Home > Uncategorized > New Six Gun for the Video Cowboy?

New Six Gun for the Video Cowboy?

-first posted at RTDNA.org on August 11, 2009

If you’re not watching the news/sports parody web series from ESPN called “Mayne Street,” then you need to start now.  The show follows real-life ESPN anchor Kenny Mayne as he encounters a number of fictional characters and situations that lampoon our business head on.  One of my favorite sidekicks is the photographer know only as “Video Cowboy” (or “Mr. Cowboy” to those who don’t know him well).  Since my first job was as a photographer, I relate to the Cowboy’s consternation with the situations in which he finds himself.  He’s an artist with the camera and is often held back in that artistic expression by the bumblers with whom he must work.
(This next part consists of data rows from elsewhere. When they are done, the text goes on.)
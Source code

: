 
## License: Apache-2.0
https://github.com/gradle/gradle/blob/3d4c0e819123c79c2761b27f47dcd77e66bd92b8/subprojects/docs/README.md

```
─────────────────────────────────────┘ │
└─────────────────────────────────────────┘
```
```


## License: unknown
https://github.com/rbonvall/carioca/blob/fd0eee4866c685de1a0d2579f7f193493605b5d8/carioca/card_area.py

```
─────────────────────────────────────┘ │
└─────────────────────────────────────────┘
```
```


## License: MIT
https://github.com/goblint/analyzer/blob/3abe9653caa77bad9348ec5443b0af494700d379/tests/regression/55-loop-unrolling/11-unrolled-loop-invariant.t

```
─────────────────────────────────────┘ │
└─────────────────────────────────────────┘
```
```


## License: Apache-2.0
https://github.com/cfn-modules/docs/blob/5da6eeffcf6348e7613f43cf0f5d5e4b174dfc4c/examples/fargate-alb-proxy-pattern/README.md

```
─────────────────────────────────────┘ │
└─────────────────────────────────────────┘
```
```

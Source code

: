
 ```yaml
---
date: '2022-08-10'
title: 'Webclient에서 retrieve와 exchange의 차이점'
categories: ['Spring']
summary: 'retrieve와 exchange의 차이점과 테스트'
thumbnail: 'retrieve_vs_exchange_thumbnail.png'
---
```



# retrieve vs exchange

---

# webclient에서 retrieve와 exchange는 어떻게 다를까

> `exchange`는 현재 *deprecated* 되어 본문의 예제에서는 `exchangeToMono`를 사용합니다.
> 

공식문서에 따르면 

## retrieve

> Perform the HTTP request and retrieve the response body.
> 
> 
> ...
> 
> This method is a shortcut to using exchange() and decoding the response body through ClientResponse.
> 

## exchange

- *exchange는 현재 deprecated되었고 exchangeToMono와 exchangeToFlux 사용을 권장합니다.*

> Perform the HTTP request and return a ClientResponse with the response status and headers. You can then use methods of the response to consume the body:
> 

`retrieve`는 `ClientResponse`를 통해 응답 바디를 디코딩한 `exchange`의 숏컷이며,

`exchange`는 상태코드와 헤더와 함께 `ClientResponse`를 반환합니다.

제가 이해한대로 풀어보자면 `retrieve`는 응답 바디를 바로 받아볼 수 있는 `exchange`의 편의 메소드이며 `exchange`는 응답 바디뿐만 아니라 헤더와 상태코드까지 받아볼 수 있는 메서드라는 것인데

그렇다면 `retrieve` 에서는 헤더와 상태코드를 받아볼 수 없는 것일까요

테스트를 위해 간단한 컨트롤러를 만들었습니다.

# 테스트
But Cowboy’s latest travail is one on which he and I must differ.  In an episode entitled “Cutbacks,” he’s angry that ESPN has invested in 300 mini HD cameras that cost just $100 a piece.  A young tech tells Cowboy, “We can buy three hundred of these for the price of one of your big cameras.”  Cowboy takes the camera from him, asking, “You have three hundred of these?”  The tech says yes, leaving the Cowboy to hurl the mini camera across the cavernous ESPN newsroom, saying, “Now you got 299.”

Cowboy’s reaction is the same as many photographers and reporters are having with the introduction of pocket-sized cameras to the newsroom gear arsenals.  But they (and the writer of the Mayne Street episode) are missing the point.  The cameras can never replace gear with good lenses, top-notch microphones, and superior image processing capabilities.  But they can supplement the shooting pros on the street by putting more cameras across the market 24 hours a day.

I’m practicing what I preach here, planning to buy about a dozen of the Kodak Zi6 HD cameras.  The camera is about the size of a Blackberry, shoots 720p video in H.264 Quicktime movie format, can import directly to Avid, and runs on two AA batteries.  Now, being an old photographer myself, I am picky about lenses and microphones.  The fixed focus lens in this camera (with a macro filter) is pretty decent and the mic can pick up natural sound or interviews quite well.  It shoots onto an SDHC memory card that’s available just about anywhere.  Camera and card together will run under $150.

There are other cameras on the market and there are always new models coming our way—even Kodak has just released a 1080p version of the camera for about $50 more.  The point is not so much to sell you on a specific make or model of camera, but to sell you on the idea of having your people with a broadcast-quality video camera in their hands wherever they go.

The concept goes back to my college days.  As a broadcast journalism student, I was always envious of the photojournalism students and their ability to have their cameras with them all day and every day.  My friend Ron Nichols had his SLR slung over his shoulder when he went to class, when we went to eat, and—I imagine—when he went to sleep.  The guy was never without it.  He argued that he would catch breaking news long before I could get to the station, get a camera, recorder, tape, and batteries, and return to the scene.  And he was right—until now.  The new mini cameras give all of us the ability to capture breaking news without making a break for the station.  And when I say “all of us,” I really do mean all of us.  The ease of use of these cameras means they are just point and shoot.  So I’m looking to equip news people, but also to have them in the hands of anyone else in the building who wants one.

Will we use these cameras to shoot our main franchises?  No.  Will we use them to shoot news conferences with the governor?  No.  Chances are video from the Zi6s won’t hit the air very often.  But it will if we catch breaking news with it.  And perhaps more importantly, it will if we invent new ways of using the new cameras to form a new definition of what sorts of video we want on the air.  One of our meteorologists already wants to use hers to shoot video of kids when she does a classroom visit.  She’ll also have the kids ask questions on camera we can answer on the air later.

It’s that sort of reinvention that holds at least as much promise as the breaking news coverage.  Without the commitment of time and energy to use a full-sized set of gear for everything that needs to go into the newscast, we multiply the possibility of getting more local people and more local information on the air.

So I hope the Video Cowboy understands why I’ve made this case for the mini camera having a place in our newsrooms.  In the hands of an artist, the full-sized camera can still take a viewer’s breath away.  But so can the sight of seeing her son on the air asking a weather question.  With this teaming of big and little cameras, I think we can get that outcome much more often than we used to.